(Task instructions)
Please return every line of the records below that contains the word "such".

(Data to examine)
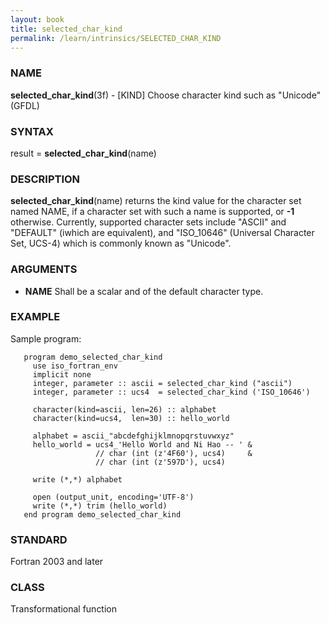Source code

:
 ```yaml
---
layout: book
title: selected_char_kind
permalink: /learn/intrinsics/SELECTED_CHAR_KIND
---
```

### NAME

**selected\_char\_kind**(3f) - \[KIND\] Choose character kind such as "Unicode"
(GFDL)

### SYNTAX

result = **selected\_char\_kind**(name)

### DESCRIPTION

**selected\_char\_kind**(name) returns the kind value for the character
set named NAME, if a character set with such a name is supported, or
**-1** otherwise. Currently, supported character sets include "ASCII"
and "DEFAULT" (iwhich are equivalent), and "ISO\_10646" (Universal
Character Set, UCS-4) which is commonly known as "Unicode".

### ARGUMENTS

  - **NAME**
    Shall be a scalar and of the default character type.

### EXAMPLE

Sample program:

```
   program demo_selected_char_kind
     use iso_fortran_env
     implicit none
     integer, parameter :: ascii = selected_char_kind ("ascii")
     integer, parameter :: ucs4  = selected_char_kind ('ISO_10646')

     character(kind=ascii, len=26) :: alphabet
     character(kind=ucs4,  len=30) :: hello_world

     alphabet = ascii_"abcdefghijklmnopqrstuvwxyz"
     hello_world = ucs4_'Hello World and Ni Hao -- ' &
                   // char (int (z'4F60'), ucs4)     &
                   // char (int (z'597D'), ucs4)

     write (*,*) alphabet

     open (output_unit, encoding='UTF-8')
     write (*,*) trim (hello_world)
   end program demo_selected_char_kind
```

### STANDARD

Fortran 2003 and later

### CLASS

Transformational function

--

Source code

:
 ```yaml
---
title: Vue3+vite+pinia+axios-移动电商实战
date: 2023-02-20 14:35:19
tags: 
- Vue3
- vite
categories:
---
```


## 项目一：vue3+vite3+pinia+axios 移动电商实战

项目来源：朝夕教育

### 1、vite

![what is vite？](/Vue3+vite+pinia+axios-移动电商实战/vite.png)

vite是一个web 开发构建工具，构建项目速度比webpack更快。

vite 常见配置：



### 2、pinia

--

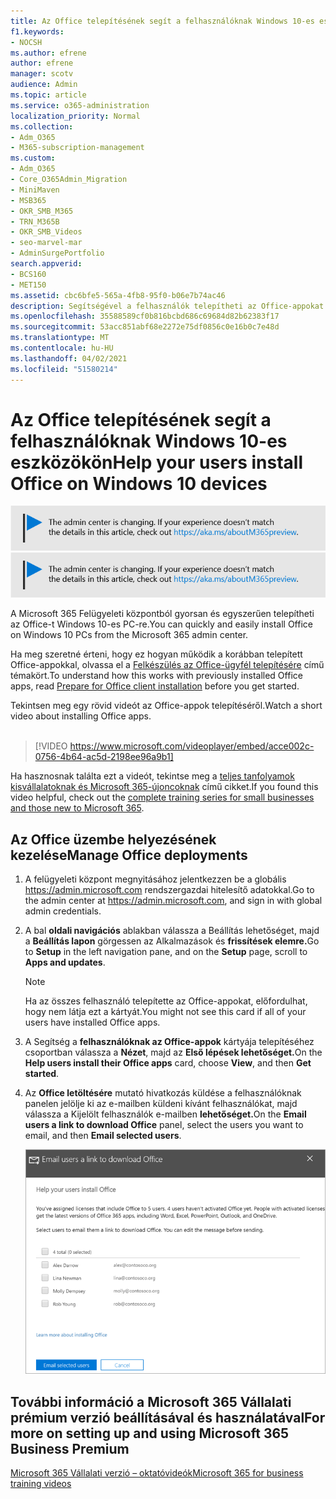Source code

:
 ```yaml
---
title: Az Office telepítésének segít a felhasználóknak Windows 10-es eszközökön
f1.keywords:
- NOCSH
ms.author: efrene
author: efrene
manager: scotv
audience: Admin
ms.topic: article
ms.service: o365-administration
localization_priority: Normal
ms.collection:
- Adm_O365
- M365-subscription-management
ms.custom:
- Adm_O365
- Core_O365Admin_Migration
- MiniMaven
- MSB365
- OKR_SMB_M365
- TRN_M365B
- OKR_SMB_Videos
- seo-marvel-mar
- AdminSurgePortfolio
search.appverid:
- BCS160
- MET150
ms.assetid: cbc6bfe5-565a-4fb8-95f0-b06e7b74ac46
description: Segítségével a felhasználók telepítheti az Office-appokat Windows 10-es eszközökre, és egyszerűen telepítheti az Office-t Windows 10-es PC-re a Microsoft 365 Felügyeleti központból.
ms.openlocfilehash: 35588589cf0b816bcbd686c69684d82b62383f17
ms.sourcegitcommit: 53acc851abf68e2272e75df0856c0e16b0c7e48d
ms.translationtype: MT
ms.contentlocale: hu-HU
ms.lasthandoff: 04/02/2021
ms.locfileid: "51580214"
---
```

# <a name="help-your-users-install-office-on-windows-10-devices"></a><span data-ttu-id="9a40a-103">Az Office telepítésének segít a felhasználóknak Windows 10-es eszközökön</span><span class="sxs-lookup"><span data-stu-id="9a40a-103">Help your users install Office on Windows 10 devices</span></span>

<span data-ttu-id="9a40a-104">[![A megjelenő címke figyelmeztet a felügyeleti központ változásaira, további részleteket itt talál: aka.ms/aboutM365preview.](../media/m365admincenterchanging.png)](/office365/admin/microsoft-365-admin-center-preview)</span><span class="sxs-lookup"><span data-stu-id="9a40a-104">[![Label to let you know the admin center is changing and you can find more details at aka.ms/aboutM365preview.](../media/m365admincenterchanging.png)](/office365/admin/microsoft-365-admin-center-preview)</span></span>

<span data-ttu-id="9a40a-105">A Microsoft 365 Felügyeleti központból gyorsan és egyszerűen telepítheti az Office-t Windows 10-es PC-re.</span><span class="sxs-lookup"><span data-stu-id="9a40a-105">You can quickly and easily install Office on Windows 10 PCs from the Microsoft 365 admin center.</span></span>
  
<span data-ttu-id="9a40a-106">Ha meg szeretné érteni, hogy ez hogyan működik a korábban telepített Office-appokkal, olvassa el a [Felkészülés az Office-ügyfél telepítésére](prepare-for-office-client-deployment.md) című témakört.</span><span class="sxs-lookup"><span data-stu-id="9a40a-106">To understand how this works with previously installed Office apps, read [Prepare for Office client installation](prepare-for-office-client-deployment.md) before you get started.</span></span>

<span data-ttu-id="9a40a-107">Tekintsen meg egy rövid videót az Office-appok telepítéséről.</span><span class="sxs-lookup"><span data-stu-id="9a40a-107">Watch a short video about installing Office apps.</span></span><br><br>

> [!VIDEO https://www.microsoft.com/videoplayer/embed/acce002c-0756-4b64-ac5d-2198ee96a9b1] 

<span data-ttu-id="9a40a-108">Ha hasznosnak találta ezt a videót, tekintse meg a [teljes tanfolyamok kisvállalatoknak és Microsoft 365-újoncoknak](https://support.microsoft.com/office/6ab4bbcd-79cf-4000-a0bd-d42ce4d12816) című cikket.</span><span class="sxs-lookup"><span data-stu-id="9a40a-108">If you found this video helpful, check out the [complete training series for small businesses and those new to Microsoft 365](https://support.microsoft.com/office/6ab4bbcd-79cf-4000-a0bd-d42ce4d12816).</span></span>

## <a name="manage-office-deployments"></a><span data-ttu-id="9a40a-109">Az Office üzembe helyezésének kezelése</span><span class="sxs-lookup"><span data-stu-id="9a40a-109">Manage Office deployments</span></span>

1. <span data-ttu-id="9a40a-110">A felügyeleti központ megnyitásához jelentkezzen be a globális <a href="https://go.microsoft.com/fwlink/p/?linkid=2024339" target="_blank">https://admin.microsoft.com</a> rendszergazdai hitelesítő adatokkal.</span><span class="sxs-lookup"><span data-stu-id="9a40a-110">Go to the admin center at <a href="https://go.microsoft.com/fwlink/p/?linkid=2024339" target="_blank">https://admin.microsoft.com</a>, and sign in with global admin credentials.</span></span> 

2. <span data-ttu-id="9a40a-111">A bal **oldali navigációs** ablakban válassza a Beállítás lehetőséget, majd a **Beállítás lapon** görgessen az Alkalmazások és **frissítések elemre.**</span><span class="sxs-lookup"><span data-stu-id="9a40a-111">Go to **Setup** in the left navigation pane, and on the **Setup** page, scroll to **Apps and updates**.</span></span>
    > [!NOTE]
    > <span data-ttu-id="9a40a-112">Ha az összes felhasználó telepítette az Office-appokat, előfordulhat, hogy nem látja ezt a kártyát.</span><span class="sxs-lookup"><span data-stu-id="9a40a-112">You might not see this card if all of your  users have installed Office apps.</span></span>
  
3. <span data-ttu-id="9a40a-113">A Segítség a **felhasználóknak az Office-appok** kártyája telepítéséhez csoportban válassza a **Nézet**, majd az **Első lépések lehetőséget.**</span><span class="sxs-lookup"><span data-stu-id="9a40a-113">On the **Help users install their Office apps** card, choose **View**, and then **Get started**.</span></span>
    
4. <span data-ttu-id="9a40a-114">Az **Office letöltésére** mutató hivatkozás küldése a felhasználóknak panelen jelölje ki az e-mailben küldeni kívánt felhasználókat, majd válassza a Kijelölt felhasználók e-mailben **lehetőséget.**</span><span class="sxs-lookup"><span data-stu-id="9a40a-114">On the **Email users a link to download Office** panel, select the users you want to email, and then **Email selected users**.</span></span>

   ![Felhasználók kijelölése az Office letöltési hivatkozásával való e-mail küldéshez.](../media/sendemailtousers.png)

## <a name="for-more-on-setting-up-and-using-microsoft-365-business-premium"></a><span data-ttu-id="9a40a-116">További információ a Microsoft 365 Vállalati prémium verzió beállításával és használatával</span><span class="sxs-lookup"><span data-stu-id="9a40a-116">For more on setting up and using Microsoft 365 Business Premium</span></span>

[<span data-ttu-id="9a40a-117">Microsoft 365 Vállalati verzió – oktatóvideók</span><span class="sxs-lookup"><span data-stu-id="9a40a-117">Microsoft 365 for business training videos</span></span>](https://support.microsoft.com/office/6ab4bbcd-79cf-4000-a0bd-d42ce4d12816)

(Solved exercise)
**selected\_char\_kind**(3f) - \[KIND\] Choose character kind such as "Unicode"
set named NAME, if a character set with such a name is supported, or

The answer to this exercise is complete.